Do ponto de vista da delimitação do conceito, Laplanche e Pontalis pontuam que “certos autores entendem por contratransferência tudo o que, da personalidade do analista, pode intervir no tratamento, e outros limitam a contratransferência aos processos inconscientes que a transferência do analisando provoca no analista”5. Nesse mesmo sentido, Roudinesco e Plon definem a contratransferência como o “conjunto das manifestações do inconsciente do analista relacionadas com as da transferência de seu paciente” (1998, p.334).

Em seu Diário Clínico (1932), Ferenczi também se interessou pelos processos psíquicos que ocorrem no psicanalista ao longo das sessões, sobretudo pelas dificuldades e resistências, o que nomeou de “metapsicologia do analista”. Ele analisou o modo como era afetado por seus pacientes durante e após as sessões, criticou a hipocrisia por parte de analistas que se recusam a tratar dos afetos de amor e de ódio suscitados nas análises.

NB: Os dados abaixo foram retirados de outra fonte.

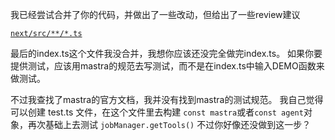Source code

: 我已经尝试合并了你的代码，并做出了一些改动，但给出了一些review建议

[`next/src/**/*.ts`](@FILE)

最后的index.ts这个文件我没合并，我想你应该还没完全做完index.ts。
如果你要提供测试，应该用mastra的规范去写测试，而不是在index.ts中输入DEMO函数来做测试。

不过我查找了mastra的官方文档，我并没有找到mastra的测试规范。
我自己觉得可以创建 test.ts 文件，在这个文件里去构建 `const mastra`或者`const agent`对象，再次基础上去测试 `jobManager.getTools()`
不过你好像还没做到这一步？
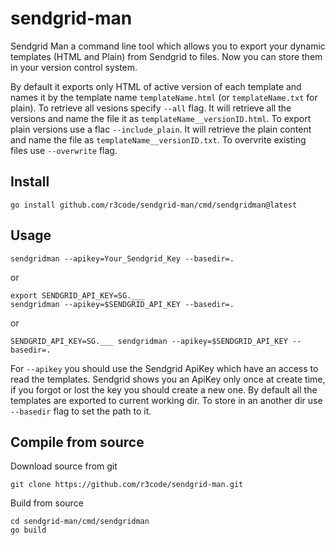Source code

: # sendgrid-man
Sendgrid Man a command line tool which allows you to export your dynamic templates (HTML and Plain) from Sendgrid to files. 
Now you can store them in your version control system.

By default it exports only HTML of active version of each template and names it by the template name `templateName.html` (or `templateName.txt` for plain).
To retrieve all vesions specify `--all` flag. It will retrieve all the versions and name the file it as `templateName__versionID.html`.
To export plain versions use a flac `--include_plain`. It will retrieve the plain content and name the file as `templateName__versionID.txt`.
To overvrite existing files use `--overwrite` flag.

## Install

    go install github.com/r3code/sendgrid-man/cmd/sendgridman@latest

## Usage 

    sendgridman --apikey=Your_Sendgrid_Key --basedir=.
    
or

    export SENDGRID_API_KEY=SG.___
    sendgridman --apikey=$SENDGRID_API_KEY --basedir=.
    
or

    SENDGRID_API_KEY=SG.___ sendgridman --apikey=$SENDGRID_API_KEY --basedir=.

For `--apikey` you should use the Sendgrid ApiKey which have an access to read the templates. Sendgrid shows you an ApiKey only once at create time, if you forgot or lost the key you should create a new one. 
By default all the templates are exported to current working dir. To store in an another dir use `--basedir` flag to set the path to it.

## Compile from source

Download source from git 
    
    git clone https://github.com/r3code/sendgrid-man.git
    
 Build from source
 
    cd sendgrid-man/cmd/sendgridman
    go build
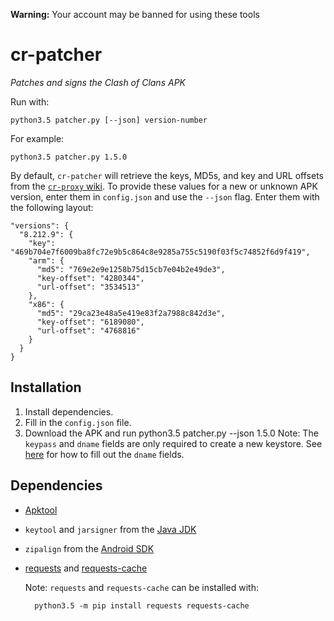 **Warning:** Your account may be banned for using these tools

# cr-patcher

_Patches and signs the Clash of Clans APK_

Run with:

    python3.5 patcher.py [--json] version-number

For example:

    python3.5 patcher.py 1.5.0

By default, `cr-patcher` will retrieve the keys, MD5s, and key and URL offsets from the [`cr-proxy` wiki](https://github.com/royale-proxy/cr-proxy/wiki).  To provide these values for a new or unknown APK version, enter them in `config.json` and use the `--json` flag.  Enter them with the following layout:

    "versions": {
      "8.212.9": {
        "key": "469b704e7f6009ba8fc72e9b5c864c8e9285a755c5190f03f5c74852f6d9f419",
        "arm": {
          "md5": "769e2e9e1258b75d15cb7e04b2e49de3",
          "key-offset": "4280344",
          "url-offset": "3534513"
        },
        "x86": {
          "md5": "29ca23e48a5e419e83f2a7988c842d3e",
          "key-offset": "6189080",
          "url-offset": "4768816"
        }
      }
    }

## Installation

1. Install dependencies.
2. Fill in the `config.json` file.
3. Download the APK and run python3.5 patcher.py --json 1.5.0
    Note: The `keypass` and `dname` fields are only required to create a new keystore.  See [here](http://docs.oracle.com/javase/7/docs/technotes/tools/solaris/keytool.html#DName) for how to fill out the `dname` fields.

## Dependencies

- [Apktool](http://ibotpeaches.github.io/Apktool/)
- `keytool` and `jarsigner` from the [Java JDK](http://www.oracle.com/technetwork/java/javase/downloads/index.html)
- `zipalign` from the [Android SDK](http://developer.android.com/sdk/index.html#Other)
- [requests](http://python-requests.org/) and [requests-cache](https://github.com/reclosedev/requests-cache)

    Note: `requests` and `requests-cache` can be installed with:

        python3.5 -m pip install requests requests-cache
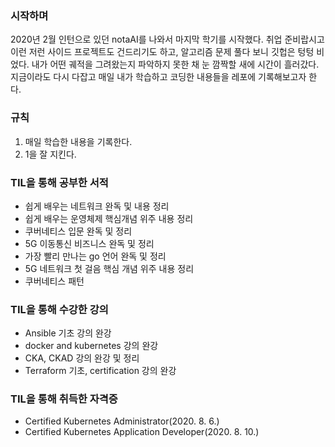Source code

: ### 시작하며
2020년 2월 인턴으로 있던 notaAI를 나와서 마지막 학기를 시작했다. 취업 준비랍시고 이런 저런 사이드 프로젝트도 건드리기도 하고, 알고리즘 문제 풀다 보니 깃헙은 텅텅 비었다. 내가 어떤 궤적을 그려왔는지 파악하지 못한 채 눈 깜짝할 새에 시간이 흘러갔다. 지금이라도 다시 다잡고 매일 내가 학습하고 코딩한 내용들을 레포에 기록해보고자 한다.

### 규칙
1. 매일 학습한 내용을 기록한다.
2. 1을 잘 지킨다.

### TIL을 통해 공부한 서적
- 쉽게 배우는 네트워크 완독 및 내용 정리
- 쉽게 배우는 운영체제 핵심개념 위주 내용 정리
- 쿠버네티스 입문 완독 및 정리
- 5G 이동통신 비즈니스 완독 및 정리
- 가장 빨리 만나는 go 언어 완독 및 정리
- 5G 네트워크 첫 걸음 핵심 개념 위주 내용 정리
- 쿠버네티스 패턴

### TIL을 통해 수강한 강의
- Ansible 기초 강의 완강
- docker and kubernetes 강의 완강
- CKA, CKAD 강의 완강 및 정리
- Terraform 기초, certification 강의 완강

### TIL을 통해 취득한 자격증
- Certified Kubernetes Administrator(2020. 8. 6.)
- Certified Kubernetes Application Developer(2020. 8. 10.)
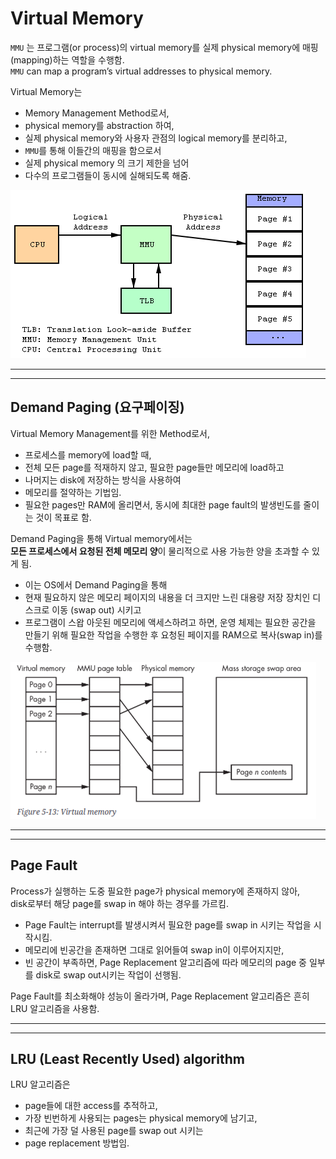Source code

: # Virtual Memory

`MMU` 는 프로그램(or process)의 virtual memory를 실제 physical memory에 매핑(mapping)하는 역할을 수행함.  
`MMU` can map a program’s virtual addresses to physical memory. 

Virtual Memory는

* Memory Management Method로서, 
* physical memory를 abstraction 하여,
* 실제 physical memory와 사용자 관점의 logical memory를 분리하고, 
* `MMU`를 통해 이들간의 매핑을 함으로서
* 실제 physical memory 의 크기 제한을 넘어
* 다수의 프로그램들이 동시에 실해되도록 해줌.

![](./img/virtual_memory.png)

---

---

## Demand Paging (요구페이징)

Virtual Memory Management를 위한 Method로서,

* 프로세스를 memory에 load할 때, 
* 전체 모든 page를 적재하지 않고, 필요한 page들만 메모리에 load하고
* 나머지는 disk에 저장하는 방식을 사용하여
* 메모리를 절약하는 기법임.
* 필요한 pages만 RAM에 올리면서, 동시에 최대한 page fault의 발생빈도를 줄이는 것이 목표로 함.

Demand Paging을 통해 Virtual memory에서는  
**모든 프로세스에서 요청된 전체 메모리 양**이 물리적으로 사용 가능한 양을 초과할 수 있게 됨.

* 이는 OS에서 Demand Paging을 통해 
* 현재 필요하지 않은 메모리 페이지의 내용을 더 크지만 느린 대용량 저장 장치인 디스크로 이동 (swap out) 시키고 
* 프로그램이 스왑 아웃된 메모리에 액세스하려고 하면, 운영 체제는 필요한 공간을 만들기 위해 필요한 작업을 수행한 후 요청된 페이지를 RAM으로 복사(swap in)를 수행함.

![](./img/virtual_memory2.png)

---

---

## Page Fault

Process가 실행하는 도중 필요한 page가 physical memory에 존재하지 않아,  
disk로부터 해당 page를 swap in 해야 하는 경우를 가르킴.

* Page Fault는 interrupt를 발생시켜서 필요한 page를 swap in 시키는 작업을 시작시킴.
* 메모리에 빈공간을 존재하면 그대로 읽어들여 swap in이 이루어지지만,
* 빈 공간이 부족하면, Page Replacement 알고리즘에 따라 메모리의 page 중 일부를 disk로 swap out시키는 작업이 선행됨.


Page Fault를 최소화해야 성능이 올라가며, Page Replacement 알고리즘은 흔히 LRU 알고리즘을 사용함.

---

---

## LRU (Least Recently Used) algorithm

LRU 알고리즘은

* page들에 대한 access를 추적하고,
* 가장 빈번하게 사용되는 pages는 physical memory에 남기고,
* 최근에 가장 덜 사용된 page를 swap out 시키는
* page replacement 방법임. 
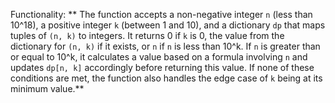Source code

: Functionality: ** The function accepts a non-negative integer `n` (less than 10^18), a positive integer `k` (between 1 and 10), and a dictionary `dp` that maps tuples of `(n, k)` to integers. It returns 0 if `k` is 0, the value from the dictionary for `(n, k)` if it exists, or `n` if `n` is less than 10^k. If `n` is greater than or equal to 10^k, it calculates a value based on a formula involving `n` and updates `dp[n, k]` accordingly before returning this value. If none of these conditions are met, the function also handles the edge case of `k` being at its minimum value.**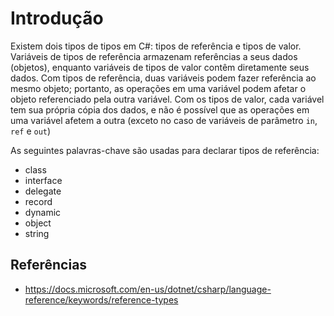 # Introdução

Existem dois tipos de tipos em C#: tipos de referência e tipos de valor. Variáveis de tipos de referência armazenam referências a seus dados (objetos), enquanto variáveis de tipos de valor contêm diretamente seus dados. Com tipos de referência, duas variáveis podem fazer referência ao mesmo objeto; portanto, as operações em uma variável podem afetar o objeto referenciado pela outra variável. Com os tipos de valor, cada variável tem sua própria cópia dos dados, e não é possível que as operações em uma variável afetem a outra (exceto no caso de variáveis de parâmetro `in`, `ref` e `out`)

As seguintes palavras-chave são usadas para declarar tipos de referência:

- class
- interface
- delegate
- record
- dynamic
- object
- string

## Referências

- <https://docs.microsoft.com/en-us/dotnet/csharp/language-reference/keywords/reference-types>
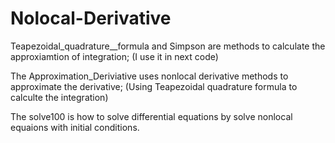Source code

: # Nolocal-Derivative

Teapezoidal_quadrature__formula and Simpson are methods to calculate the approxiamtion of integration; (I use it in next code)

The Approximation_Deriviative uses nonlocal derivative methods to approximate the derivative; (Using Teapezoidal quadrature formula to calculte the integration)

The solve100 is how to solve differential equations by solve nonlocal equaions with initial conditions.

Conforme Kupermann, para Ferenczi, “a libido do psicanalista está efetivamente implicada no processo analítico, sem álibis” (2003, p.48). Ele afirma que, em Ferenczi,

“a contratransferência abrangeria tanto a expressão dos afetos oriundos dos próprios investimentos transferenciais do psicanalista, quanto as resistências e os pontos cegos nele suscitados pelo impacto dos afetos a ele endereçados; mas além disso, abrangeria também a expressão de afetos inéditos suscitados no encontro analítco”6.

Também nesse sentido, Veiderman fala sobre a mancha cega da contratransferência e o forte investimento narcísico da ‘situação analítica’ pelo psicanalista. Para ele

“Não existe contratransferência que não seja governada também por alguma mancha cega. É por causa da contratransferência que as coisas nos escapam; é graças à contratransferência que percebemos todas as outras. O forte investimento narcísico da situação pelo analista (e igualmente pelo analisado) torna possível a análise”7.

Ao mesmo tempo, é impossível controlar todos os pontos cegos da contratransferência, ou seja, sua face inconsciente.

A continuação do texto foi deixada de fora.